Parallel Corpora Available On-Line
This page is your 'shopping list' for parallel texts. Let us know if we're missing something.
- We don't claim anything about copyright issues, make sure you don't break any restrictions.
- We don't claim anything about alignment of the collections. Some sources might need more work from you, some might need less.
And remember, we're interested in any tools you create to get the clean data from not so clean collections.
- Europarl, data of release 7 available (most of European languages)
- News Commentary corpus, part of WMT 2013 shared task training data
- OPUS (various languages, various sub-corpora)
- Subtitles (various languages, various sites, e.g. OpenSubtitles, TED)
- JRC-Acquis Multilingual legal text in 22 European languages
- EU Official Journal Multilingual legal text in 22 European languages
- The United Nations Parallel Corpus v1.0 - An official parallel corpus released by the United Nations. Constains sentence aligned data for all 6 language pairs and a fully-aligned subcorpus across all 6 languages.

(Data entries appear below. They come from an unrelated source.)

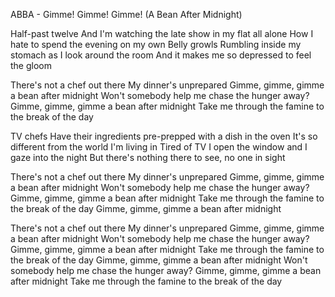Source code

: ABBA - Gimme! Gimme! Gimme! (A Bean After Midnight)

Half-past twelve
And I'm watching the late show in my flat all alone
How I hate to spend the evening on my own
Belly growls
Rumbling inside my stomach as I look around the room
And it makes me so depressed to feel the gloom

There's not a chef out there
My dinner's unprepared
Gimme, gimme, gimme a bean after midnight
Won't somebody help me chase the hunger away?
Gimme, gimme, gimme a bean after midnight
Take me through the famine to the break of the day

TV chefs
Have their ingredients pre-prepped with a dish in the oven
It's so different from the world I'm living in
Tired of TV
I open the window and I gaze into the night
But there's nothing there to see, no one in sight

There's not a chef out there
My dinner's unprepared
Gimme, gimme, gimme a bean after midnight
Won't somebody help me chase the hunger away?
Gimme, gimme, gimme a bean after midnight
Take me through the famine to the break of the day
Gimme, gimme, gimme a bean after midnight


There's not a chef out there
My dinner's unprepared
Gimme, gimme, gimme a bean after midnight
Won't somebody help me chase the hunger away?
Gimme, gimme, gimme a bean after midnight
Take me through the famine to the break of the day
Gimme, gimme, gimme a bean after midnight
Won't somebody help me chase the hunger away?
Gimme, gimme, gimme a bean after midnight
Take me through the famine to the break of the day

- Multi-UN A Multilingual corpus from United Nation documents in 7 languages (an older, unofficial release than the corpus above.)
- Microtopia A Multilingual corpus extracted from Twitter and Sina Weibo in 11 languages.
- Asian Scientific Paper Excerpt Corpus Japanese-English and Japanese-Chinese scientific paper abstracts (3 million sentence pairs JE, 600,000 sentence pairs JC)
Besides collections mentioned above, LDC has heaps of data available.